EXERCISE PROMPT:
When you transcribe the lines below, keep every word the same and leave the pictures behind.

(Collection entries)
........

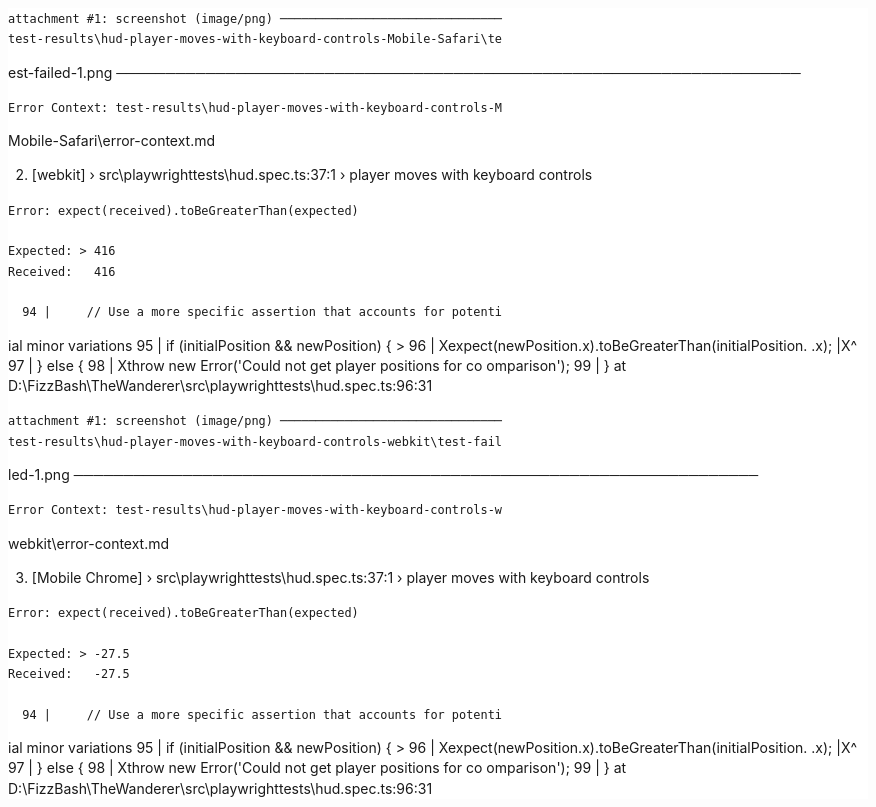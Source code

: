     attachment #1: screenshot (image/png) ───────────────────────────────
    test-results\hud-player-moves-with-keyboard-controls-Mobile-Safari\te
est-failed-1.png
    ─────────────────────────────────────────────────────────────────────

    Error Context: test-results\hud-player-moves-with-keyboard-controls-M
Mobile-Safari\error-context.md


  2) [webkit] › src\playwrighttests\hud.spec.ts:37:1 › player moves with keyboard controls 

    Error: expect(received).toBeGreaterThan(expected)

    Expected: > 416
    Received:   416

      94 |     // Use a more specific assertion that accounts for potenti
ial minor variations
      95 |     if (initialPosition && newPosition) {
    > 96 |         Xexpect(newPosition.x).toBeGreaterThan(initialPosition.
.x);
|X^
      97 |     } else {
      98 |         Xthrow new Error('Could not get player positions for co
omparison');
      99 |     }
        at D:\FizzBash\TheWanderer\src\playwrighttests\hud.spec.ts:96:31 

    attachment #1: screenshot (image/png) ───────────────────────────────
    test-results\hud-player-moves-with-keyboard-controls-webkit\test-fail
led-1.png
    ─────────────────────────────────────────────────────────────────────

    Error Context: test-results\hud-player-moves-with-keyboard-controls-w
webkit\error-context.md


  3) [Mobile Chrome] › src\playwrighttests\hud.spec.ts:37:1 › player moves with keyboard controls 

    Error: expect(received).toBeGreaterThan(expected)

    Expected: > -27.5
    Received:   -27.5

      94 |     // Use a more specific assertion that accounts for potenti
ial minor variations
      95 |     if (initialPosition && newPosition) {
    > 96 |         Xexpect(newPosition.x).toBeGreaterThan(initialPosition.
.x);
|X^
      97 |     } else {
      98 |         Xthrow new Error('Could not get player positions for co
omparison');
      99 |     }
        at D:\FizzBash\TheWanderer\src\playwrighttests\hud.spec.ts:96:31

........

SOLVED EXERCISE:
Source code

:     attachment #1: screenshot (image/png) ───────────────────────────────
    test-results\hud-player-moves-with-keyboard-controls-Mobile-Safari\te
est-failed-1.png
    ─────────────────────────────────────────────────────────────────────

    Error Context: test-results\hud-player-moves-with-keyboard-controls-M
Mobile-Safari\error-context.md


  2) [webkit] › src\playwrighttests\hud.spec.ts:37:1 › player moves with keyboard controls 

    Error: expect(received).toBeGreaterThan(expected)

    Expected: > 416
    Received:   416

      94 |     // Use a more specific assertion that accounts for potenti
ial minor variations
      95 |     if (initialPosition && newPosition) {
    > 96 |         Xexpect(newPosition.x).toBeGreaterThan(initialPosition.
.x);
|X^
      97 |     } else {
      98 |         Xthrow new Error('Could not get player positions for co
omparison');
      99 |     }
        at D:\FizzBash\TheWanderer\src\playwrighttests\hud.spec.ts:96:31 

    attachment #1: screenshot (image/png) ───────────────────────────────
    test-results\hud-player-moves-with-keyboard-controls-webkit\test-fail
led-1.png
    ─────────────────────────────────────────────────────────────────────

    Error Context: test-results\hud-player-moves-with-keyboard-controls-w
webkit\error-context.md


  3) [Mobile Chrome] › src\playwrighttests\hud.spec.ts:37:1 › player moves with keyboard controls 

    Error: expect(received).toBeGreaterThan(expected)

    Expected: > -27.5
    Received:   -27.5

      94 |     // Use a more specific assertion that accounts for potenti
ial minor variations
      95 |     if (initialPosition && newPosition) {
    > 96 |         Xexpect(newPosition.x).toBeGreaterThan(initialPosition.
.x);
|X^
      97 |     } else {
      98 |         Xthrow new Error('Could not get player positions for co
omparison');
      99 |     }
        at D:\FizzBash\TheWanderer\src\playwrighttests\hud.spec.ts:96:31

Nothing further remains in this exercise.